Nah, _The Village_ wasn't too bad. It's just that M. Night Shymalan shouldn't have built a reputation as a director with a huge twist in each of his movies. As it is now, it would actually be more of a twist if one of his movies had no twist at all. Like, you thought there was a twist coming, and supplies! the guy with the creepy serial killer vibe _was really the serial killer!_ 

That sort of thing.


----------



## Platinum (Dec 29, 2009)

Dragon Ball Evolution is up there.

But the Disaster Movie, Epic Movie, etc. were complete shit.


----------



## Garfield (Dec 29, 2009)

2012
Dragon Ball


----------



## Damaris (Dec 29, 2009)

Taleran said:


> Transformers 2
> 
> not only is it horrible, it is long



Hey, that movie had Megan Fox's boobs and explosions.

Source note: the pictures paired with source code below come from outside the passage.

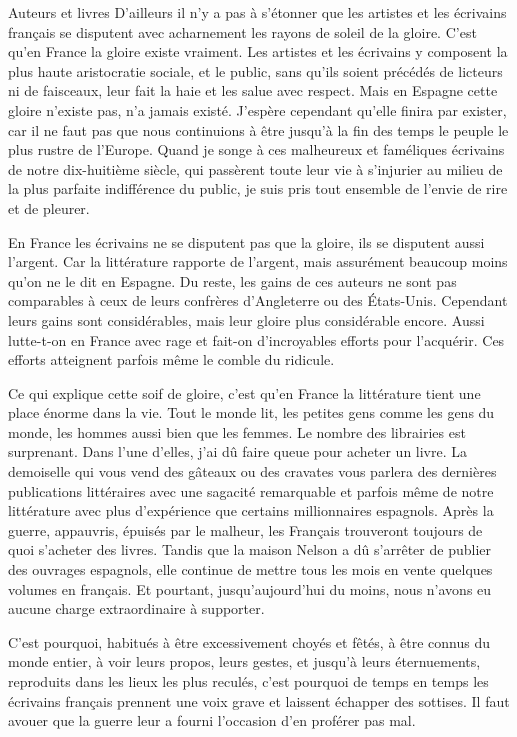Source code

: \begin{chapter}{Auteurs et livres}
D'ailleurs il n'y a pas à s'étonner que les artistes et les écrivains
français se disputent avec acharnement les rayons de soleil de la
gloire. C'est qu'en France la gloire existe vraiment. Les artistes et
les écrivains y composent la plus haute aristocratie sociale, et le
public, sans qu'ils soient précédés de licteurs ni de faisceaux, leur
fait la haie et les salue avec respect. Mais en Espagne cette gloire
n'existe pas, n'a jamais existé. J'espère cependant qu'elle finira par
exister, car il ne faut pas que nous continuions à être jusqu'à la fin
des temps le peuple le plus rustre de l'Europe. Quand je songe à ces
malheureux et faméliques écrivains de notre dix-huitième siècle, qui
passèrent toute leur vie à s'injurier au milieu de la plus parfaite
indifférence du public, je suis pris tout ensemble de l'envie de rire et
de pleurer.

En France les écrivains ne se disputent pas que la gloire, ils se
disputent aussi l'argent. Car la littérature rapporte de l'argent, mais
assurément beaucoup moins qu'on ne le dit en Espagne. Du reste, les
gains de ces auteurs ne sont pas comparables à ceux de leurs confrères
d'Angleterre ou des États-Unis. Cependant leurs gains sont
considérables, mais leur gloire plus considérable encore. Aussi
lutte-t-on en France avec rage et fait-on d'incroyables efforts pour
l'acquérir. Ces efforts atteignent parfois même le comble du ridicule.

Ce qui explique cette soif de gloire, c'est qu'en France la littérature
tient une place énorme dans la vie. Tout le monde lit, les petites gens
comme les gens du monde, les hommes aussi bien que les femmes. Le nombre
des librairies est surprenant. Dans l'une d'elles, j'ai dû faire queue
pour acheter un livre. La demoiselle qui vous vend des gâteaux ou des
cravates vous parlera des dernières publications littéraires avec une
sagacité remarquable et parfois même de notre littérature avec plus
d'expérience que certains millionnaires espagnols. Après la guerre,
appauvris, épuisés par le malheur, les Français trouveront toujours de
quoi s'acheter des livres. Tandis que la maison Nelson a dû s'arrêter de
publier des ouvrages espagnols, elle continue de mettre tous les mois en
vente quelques volumes en français. Et pourtant, jusqu'aujourd'hui du
moins, nous n'avons eu aucune charge extraordinaire à supporter.

C'est pourquoi, habitués à être excessivement choyés et fêtés, à être
connus du monde entier, à voir leurs propos, leurs gestes, et jusqu'à
leurs éternuements, reproduits dans les lieux les plus reculés, c'est
pourquoi de temps en temps les écrivains français prennent une voix
grave et laissent échapper des sottises. Il faut avouer que la guerre
leur a fourni l'occasion d'en proférer pas mal.


\end{chapter}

That's all I need.




...Yeah, I'll leave now.


----------



## Sasuke_Bateman (Dec 29, 2009)

Epic Movie pek


----------



## Butcher (Dec 30, 2009)

Epic Movie
Mega Shark Vs. Giant Octopus


----------



## krome (Dec 30, 2009)

Sabu935 said:


> Mega Shark Vs. Giant Octopus



Forgot about this one.  This tops my list.


----------



## Gunners (Dec 30, 2009)

Catwoman, don't even need to think twice.


----------



## Ennoea (Dec 30, 2009)

All the Epic/Disaster/Sport movie crap.


----------



## Sen (Jan 1, 2010)

Epic Movie, Twilight, From Justin to Kelly, Lady in the Water are the main ones that come to mind 

Overall though I think this decade has brought quite a few nice movies too   I guess it's time for a new decade though already.


----------



## Magnum Miracles (Jan 1, 2010)

none are in order:
Friday The 13th
Halloween
Alien Vs. Predator
Alien Vs. Predator 2
Kill Bill Volume 2
Transformers 2
Transformers
Underworld:Rise Of The Lycans
Crank
The Transporter 3
Mega Shark Vs. Giant Octopus
The Happening
The Strangers
The Matrix Revolutions
Epic Movie
Disaster Movie
Meet The Spartans
High School Musical
High School Musical 2
The Day After Tomorrow
Blade Trinity
Jurassic Park 3
Alien:Resurrection
Eragon
Twilight
New Moon
The Spirit
Superman Returns
Paranormal Actvity (please, I can watch Ghost Hunters for free)
Wanted


----------



## Citizen Bismarck (Jan 2, 2010)

The Fourth Kind

Fucking wasted 90 minutes of my life.


----------